Carol Tavris Keynote Speaker
- American Social Psychologist
- Author
- Lecturer
Carol Tavris's Biography
Dr. Carol Tavris’s work as a social psychologist, writer, teacher, and lecturer has been devoted to promoting psychological science and critical thinking in improving our lives.
Her book with Elliot Aronson, Mistakes Were Made (But Not by ME): Why we justify foolish beliefs, bad decisions, and hurtful acts (revised edition, 2015, and most recently updated in 2020 with a new chapter–(Dissonance, Democracy, and the Demagogue), applies cognitive dissonance theory to a wide variety of topics, including politics, conflicts of interest, memory (everyday and “recovered”), the criminal justice system, police interrogation, the daycare sex-abuse epidemic, family quarrels, international conflicts, and business. Her latest book, with oncologist Avrum Bluming, is “Estrogen Matters” (Little, Brown Spark, 2018). She is also author of the award-winning The Mismeasure of Woman: Why women are not the better sex, the inferior sex, or the opposite sex. In addition to writing essays and book reviews, she contributes a column for Skeptic magazine, The Gadfly.
Dr Tavris has spoken to students, psychologists, mediators, lawyers, judges, and general audiences on, among other topics, self-justification; science and pseudoscience in psychology; gender and sexuality; critical thinking; and anger.
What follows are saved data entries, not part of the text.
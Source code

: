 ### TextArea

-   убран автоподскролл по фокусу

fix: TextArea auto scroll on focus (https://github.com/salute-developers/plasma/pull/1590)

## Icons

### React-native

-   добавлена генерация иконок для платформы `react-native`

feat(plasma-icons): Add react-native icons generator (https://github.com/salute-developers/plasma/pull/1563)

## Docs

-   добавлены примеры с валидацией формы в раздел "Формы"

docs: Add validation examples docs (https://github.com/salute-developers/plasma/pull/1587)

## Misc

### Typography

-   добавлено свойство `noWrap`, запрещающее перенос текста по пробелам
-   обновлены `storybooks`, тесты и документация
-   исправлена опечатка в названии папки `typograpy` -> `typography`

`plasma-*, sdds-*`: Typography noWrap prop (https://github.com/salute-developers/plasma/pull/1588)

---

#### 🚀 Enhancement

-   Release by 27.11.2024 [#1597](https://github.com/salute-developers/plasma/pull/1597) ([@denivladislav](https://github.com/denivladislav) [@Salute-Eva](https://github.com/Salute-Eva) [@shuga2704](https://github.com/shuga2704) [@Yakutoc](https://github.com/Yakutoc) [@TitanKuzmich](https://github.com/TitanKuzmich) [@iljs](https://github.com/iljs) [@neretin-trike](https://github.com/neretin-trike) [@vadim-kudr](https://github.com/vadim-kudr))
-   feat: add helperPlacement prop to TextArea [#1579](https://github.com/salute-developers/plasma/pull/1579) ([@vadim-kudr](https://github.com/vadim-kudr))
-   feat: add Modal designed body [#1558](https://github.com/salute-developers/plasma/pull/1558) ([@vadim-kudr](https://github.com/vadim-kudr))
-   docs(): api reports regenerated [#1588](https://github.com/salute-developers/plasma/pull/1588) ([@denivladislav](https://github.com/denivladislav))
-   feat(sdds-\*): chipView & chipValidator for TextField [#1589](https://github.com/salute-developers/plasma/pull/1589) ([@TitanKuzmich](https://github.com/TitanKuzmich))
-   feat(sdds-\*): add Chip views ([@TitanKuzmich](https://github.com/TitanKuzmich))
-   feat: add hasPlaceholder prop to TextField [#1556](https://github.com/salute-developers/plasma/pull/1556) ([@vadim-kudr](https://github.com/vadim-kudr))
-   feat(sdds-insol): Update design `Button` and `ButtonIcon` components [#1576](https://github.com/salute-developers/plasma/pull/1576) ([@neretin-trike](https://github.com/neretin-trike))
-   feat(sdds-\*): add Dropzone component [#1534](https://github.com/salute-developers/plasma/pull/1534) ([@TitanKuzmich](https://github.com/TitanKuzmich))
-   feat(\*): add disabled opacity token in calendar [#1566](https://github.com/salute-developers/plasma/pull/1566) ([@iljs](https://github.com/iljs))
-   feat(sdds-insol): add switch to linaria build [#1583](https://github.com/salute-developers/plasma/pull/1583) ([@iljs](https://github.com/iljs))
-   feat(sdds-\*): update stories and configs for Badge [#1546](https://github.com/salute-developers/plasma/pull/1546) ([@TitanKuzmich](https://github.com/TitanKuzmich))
She is a Charter Fellow of the Association for Psychological Science. Her honors and awards include the 2014 Media Achievement Award from SPSP; an honorary doctorate from Simmons college in 2013; the Distinguished Media Contribution Award from the American Association of Applied and Preventive Psychology (for The Mismeasure of Woman), the Heritage Publications Award from Division 35 of the American Psychological Association (for The Mismeasure of Woman), the “Movers and Shakers” Award from Southern California Library for Social Studies and Research, the Distinguished Contribution to Women’s Health Award from the APA Conference on Women’s Health, an award from the Center for Inquiry, Independent Investigations Group, for contributions to skepticism and science, and the 2016 Bertrand Russell distinguished scholar award from the Foundation for Critical Thinking, Sonoma State.